Monday, March 18, 2013

Fabutrash: 'Berserk!' is Craaaazy



Listen, if you and I are going to be friends, then there's something you'll need to know about me.

I'm addicted to HRF.

HRF, or Hollywood Royalty Fabutrash, is a drug that comes in the form of most wonderful actors' and actresses' attempts at staying relevant in their twilight years. This drug is usually produced by actors who love their art so much that they continue to take on roles, even if those roles are in campy and poorly-written whodunnits like "Berserk!"

And, ladies and gentlemen, the fabulous Ms. Joan Crawford is one of the leading producers of HRF. Crawford is cemented into American culture because she was, indeed, a prodigious actress in her time, and titles like "Mildred Pierce" and "Grand Hotel" will live on in infamy.

And she even managed to crank out some pretty successful films in her later years. Just because she got old doesn't mean she got tired. I mean, look at "What Ever Happened To Baby Jane?" I personally think that's one of her best films and one of the greatest films of all time.

But enough about my hard-on for Joan. I want to get into the meat of this particular Fabutrash pick of the Week: "Berserk!"

The film follows the ringmaster of a travelling circus, played by Crawford. She's a whip-cracking task master to boot, and costume designer Jay Hutchinson Scott was obviously tasked with trying to make an aging Joan Crawford look sexy by putting her in some sort of Beyonce "Single Ladies" leotard that really accentuated Joan's huge head and mismatched petit body. Scott definitely failed. But this isn't about the costumes.

Crawford's character Monica Rivers is sort of down on her luck. Her show isn't doing that well and she's grasping at straws (or whips) to find some way to increase audience numbers. Then, people in her circus start dying.
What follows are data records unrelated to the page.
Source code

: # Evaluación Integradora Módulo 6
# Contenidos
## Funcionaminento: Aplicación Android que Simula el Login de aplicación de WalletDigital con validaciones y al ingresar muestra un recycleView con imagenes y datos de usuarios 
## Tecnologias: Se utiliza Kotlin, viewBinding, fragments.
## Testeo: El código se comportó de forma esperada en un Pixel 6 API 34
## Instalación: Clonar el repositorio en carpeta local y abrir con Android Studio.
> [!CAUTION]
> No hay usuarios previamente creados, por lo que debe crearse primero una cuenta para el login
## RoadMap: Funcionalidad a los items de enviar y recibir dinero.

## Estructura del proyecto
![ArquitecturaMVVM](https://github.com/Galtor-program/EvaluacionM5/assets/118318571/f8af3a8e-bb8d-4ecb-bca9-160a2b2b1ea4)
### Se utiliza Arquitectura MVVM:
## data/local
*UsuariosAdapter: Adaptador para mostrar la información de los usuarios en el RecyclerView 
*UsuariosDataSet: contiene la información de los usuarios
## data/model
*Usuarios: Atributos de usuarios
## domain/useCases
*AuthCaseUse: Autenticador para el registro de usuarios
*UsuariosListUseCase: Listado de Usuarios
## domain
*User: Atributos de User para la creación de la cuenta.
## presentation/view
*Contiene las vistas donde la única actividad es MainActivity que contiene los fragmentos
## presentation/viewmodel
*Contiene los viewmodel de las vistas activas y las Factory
As the saying goes, sex sells. But since live sex acts weren't about to be a part of Monica Rivers' circus (those would be performed with her young-enough-to-be-her-grandson boy toy behind closed doors), then I guess bizarre acts of violence had to take center ring, as it were.

But who's responsible for killing the circus performers while they're performing? Is it Monica Rivers' little sex slave? Is it the sex slave's jealous admirer? (That bitch!) Is it Monica herself?

All we know is someone is killing circus performers, and there's about a dozen suspects with just as many motives.

Now, this premise on its own actually isn't that bad. But the script, oh the script, makes "Berserk!" a piece of Hollywood trash that's been haphazardly frothed with gold spray paint. You'll find such snot-covered gems like Joan saying, "The French Revolution could have been avoided if Louis XVI had given the people a reason to celebrate," to which her little boy toy answers, "Don't forget what happened to Marie Antoinette."

And don't expect corny dialogue to rule the day, either. "Berserk!" is cut with scenes from actual circus performances that have nothing to do with the plot other than, well, they're circus performances. When I watched this movie, I felt like I was flipping back and forth between a Joan Crawford B-Movie and 1960s stock footage of Ringling Brothers. In fact, I bet if all the unnecessary juggling, tightrope walking and elephant riding shots were cut, "Berserk" would probably be about 20 minutes long.



I'm not going to give the ending away per se, but I am going to give you a big clue. So if you're that intent on watching "Berserk!" to see who the mysterious killer of circus acts is, then I give you permission to leave.

The No. 1 reason "Berserk!" was chosen as the Fabutrash Pick of the Week is because of the killer and the killer's motive.

I suspect screenplay writers Aben Kandel and Herman Cohen saw William Castle's "Strait-Jacket," which also starred Joan Crawford, and thought: "Wow! I didn't see that coming! Hey, I've got an idea! Let's do the exact same thing with the exact same character."

Yup. If you've seen "Strait-Jacket," then you'll see how "Berserk" has, well, the same ending, only with a far less plausible and far more ridiculous motive.

I'm rating "Berserk" 2 1/2 out of 5 Fabutrashes for being fabulously kitschy. I'd give it more if it weren't for all the unnecessary elephant ass shots.